------ Recorded information ------
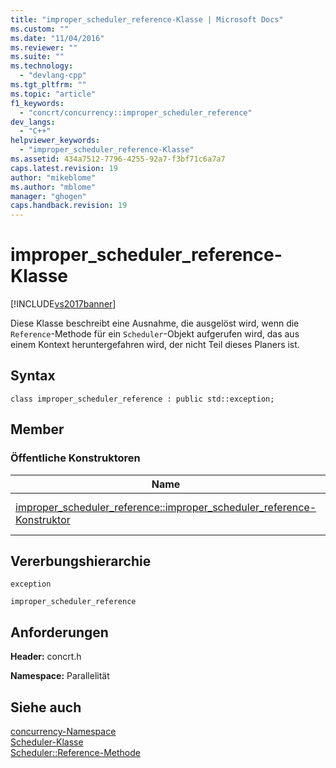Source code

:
 ```yaml
---
title: "improper_scheduler_reference-Klasse | Microsoft Docs"
ms.custom: ""
ms.date: "11/04/2016"
ms.reviewer: ""
ms.suite: ""
ms.technology: 
  - "devlang-cpp"
ms.tgt_pltfrm: ""
ms.topic: "article"
f1_keywords: 
  - "concrt/concurrency::improper_scheduler_reference"
dev_langs: 
  - "C++"
helpviewer_keywords: 
  - "improper_scheduler_reference-Klasse"
ms.assetid: 434a7512-7796-4255-92a7-f3bf71c6a7a7
caps.latest.revision: 19
author: "mikeblome"
ms.author: "mblome"
manager: "ghogen"
caps.handback.revision: 19
---
```

# improper_scheduler_reference-Klasse
[!INCLUDE[vs2017banner](../../../assembler/inline/includes/vs2017banner.md)]

Diese Klasse beschreibt eine Ausnahme, die ausgelöst wird, wenn die `Reference`\-Methode für ein `Scheduler`\-Objekt aufgerufen wird, das aus einem Kontext heruntergefahren wird, der nicht Teil dieses Planers ist.  
  
## Syntax  
  
```  
class improper_scheduler_reference : public std::exception;  
```  
  
## Member  
  
### Öffentliche Konstruktoren  
  
|Name|**Beschreibung**|  
|----------|----------------------|  
|[improper\_scheduler\_reference::improper\_scheduler\_reference\-Konstruktor](../Topic/improper_scheduler_reference::improper_scheduler_reference%20Constructor.md)|Überladen.  Erstellt ein `improper_scheduler_reference`\-Objekt.|  
  
## Vererbungshierarchie  
 `exception`  
  
 `improper_scheduler_reference`  
  
## Anforderungen  
 **Header:** concrt.h  
  
 **Namespace:** Parallelität  
  
## Siehe auch  
 [concurrency\-Namespace](../../../parallel/concrt/reference/concurrency-namespace.md)   
 [Scheduler\-Klasse](../../../parallel/concrt/reference/scheduler-class.md)   
 [Scheduler::Reference\-Methode](../Topic/Scheduler::Reference%20Method.md)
------
About this exercise | Print all the lines above again exactly, without any pictures.

The completed task |
Source code

:
 ```yaml
---
title: "improper_scheduler_reference-Klasse | Microsoft Docs"
ms.custom: ""
ms.date: "11/04/2016"
ms.reviewer: ""
ms.suite: ""
ms.technology: 
  - "devlang-cpp"
ms.tgt_pltfrm: ""
ms.topic: "article"
f1_keywords: 
  - "concrt/concurrency::improper_scheduler_reference"
dev_langs: 
  - "C++"
helpviewer_keywords: 
  - "improper_scheduler_reference-Klasse"
ms.assetid: 434a7512-7796-4255-92a7-f3bf71c6a7a7
caps.latest.revision: 19
author: "mikeblome"
ms.author: "mblome"
manager: "ghogen"
caps.handback.revision: 19
---
```

# improper_scheduler_reference-Klasse
[!INCLUDE[vs2017banner](../../../assembler/inline/includes/vs2017banner.md)]

Diese Klasse beschreibt eine Ausnahme, die ausgelöst wird, wenn die `Reference`\-Methode für ein `Scheduler`\-Objekt aufgerufen wird, das aus einem Kontext heruntergefahren wird, der nicht Teil dieses Planers ist.  
  
## Syntax  
  
```  
class improper_scheduler_reference : public std::exception;  
```  
  
## Member  
  
### Öffentliche Konstruktoren  
  
|Name|**Beschreibung**|  
|----------|----------------------|  
|[improper\_scheduler\_reference::improper\_scheduler\_reference\-Konstruktor](../Topic/improper_scheduler_reference::improper_scheduler_reference%20Constructor.md)|Überladen.  Erstellt ein `improper_scheduler_reference`\-Objekt.|  
  
## Vererbungshierarchie  
 `exception`  
  
 `improper_scheduler_reference`  
  
## Anforderungen  
 **Header:** concrt.h  
  
 **Namespace:** Parallelität  
  
## Siehe auch  
 [concurrency\-Namespace](../../../parallel/concrt/reference/concurrency-namespace.md)   
 [Scheduler\-Klasse](../../../parallel/concrt/reference/scheduler-class.md)   
 [Scheduler::Reference\-Methode](../Topic/Scheduler::Reference%20Method.md)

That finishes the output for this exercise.